[Plain-text document sources]
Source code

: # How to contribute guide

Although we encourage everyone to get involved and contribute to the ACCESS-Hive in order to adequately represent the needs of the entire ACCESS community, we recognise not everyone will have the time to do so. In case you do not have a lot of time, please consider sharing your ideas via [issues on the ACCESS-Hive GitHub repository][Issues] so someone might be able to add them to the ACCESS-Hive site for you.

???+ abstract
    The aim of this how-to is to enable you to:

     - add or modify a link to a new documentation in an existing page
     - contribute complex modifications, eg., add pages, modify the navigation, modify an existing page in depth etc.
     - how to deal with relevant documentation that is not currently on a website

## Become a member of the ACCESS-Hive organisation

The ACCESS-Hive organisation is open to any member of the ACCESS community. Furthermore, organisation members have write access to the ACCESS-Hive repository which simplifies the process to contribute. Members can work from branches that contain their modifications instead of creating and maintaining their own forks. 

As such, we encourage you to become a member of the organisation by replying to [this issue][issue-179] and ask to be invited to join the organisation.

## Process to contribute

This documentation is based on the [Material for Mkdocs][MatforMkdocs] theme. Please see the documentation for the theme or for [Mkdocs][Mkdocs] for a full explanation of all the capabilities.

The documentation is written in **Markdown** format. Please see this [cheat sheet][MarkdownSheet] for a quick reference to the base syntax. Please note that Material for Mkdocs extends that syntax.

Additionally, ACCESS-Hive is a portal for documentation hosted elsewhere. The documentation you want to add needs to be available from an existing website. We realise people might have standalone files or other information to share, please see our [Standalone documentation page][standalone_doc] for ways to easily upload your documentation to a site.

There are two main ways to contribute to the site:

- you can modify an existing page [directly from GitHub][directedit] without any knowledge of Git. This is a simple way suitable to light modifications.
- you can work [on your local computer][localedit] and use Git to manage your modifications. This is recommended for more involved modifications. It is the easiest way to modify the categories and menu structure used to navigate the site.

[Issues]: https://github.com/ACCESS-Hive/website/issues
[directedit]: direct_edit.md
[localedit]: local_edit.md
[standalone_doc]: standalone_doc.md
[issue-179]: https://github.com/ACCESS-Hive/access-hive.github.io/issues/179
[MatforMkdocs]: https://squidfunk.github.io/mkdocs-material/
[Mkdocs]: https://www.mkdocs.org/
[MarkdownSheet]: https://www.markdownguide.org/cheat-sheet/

▸ **Action item**:
Would you print, exactly as written, every line above from the one holding "There are two" through the one holding "- you can modify", with both included and no other lines?

▸ **Answer to this problem**:
There are two main ways to contribute to the site:

- you can modify an existing page [directly from GitHub][directedit] without any knowledge of Git. This is a simple way suitable to light modifications.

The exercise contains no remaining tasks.